Please reproduce, exactly and in full, the lines running from the one that contains "aka Karsten Hahn" to the end of the entries.

(Rendered images with source text)

%%

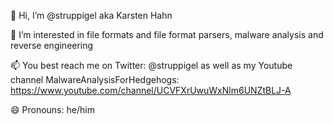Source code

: 👋 Hi, I’m @struppigel aka Karsten Hahn

👀 I’m interested in file formats and file format parsers, malware analysis and reverse engineering

📫 You best reach me on Twitter: @struppigel as well as my Youtube channel MalwareAnalysisForHedgehogs: https://www.youtube.com/channel/UCVFXrUwuWxNlm6UNZtBLJ-A

😄 Pronouns: he/him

%%

## [Output for this exercise]
: 👋 Hi, I’m @struppigel aka Karsten Hahn

👀 I’m interested in file formats and file format parsers, malware analysis and reverse engineering

📫 You best reach me on Twitter: @struppigel as well as my Youtube channel MalwareAnalysisForHedgehogs: https://www.youtube.com/channel/UCVFXrUwuWxNlm6UNZtBLJ-A

😄 Pronouns: he/him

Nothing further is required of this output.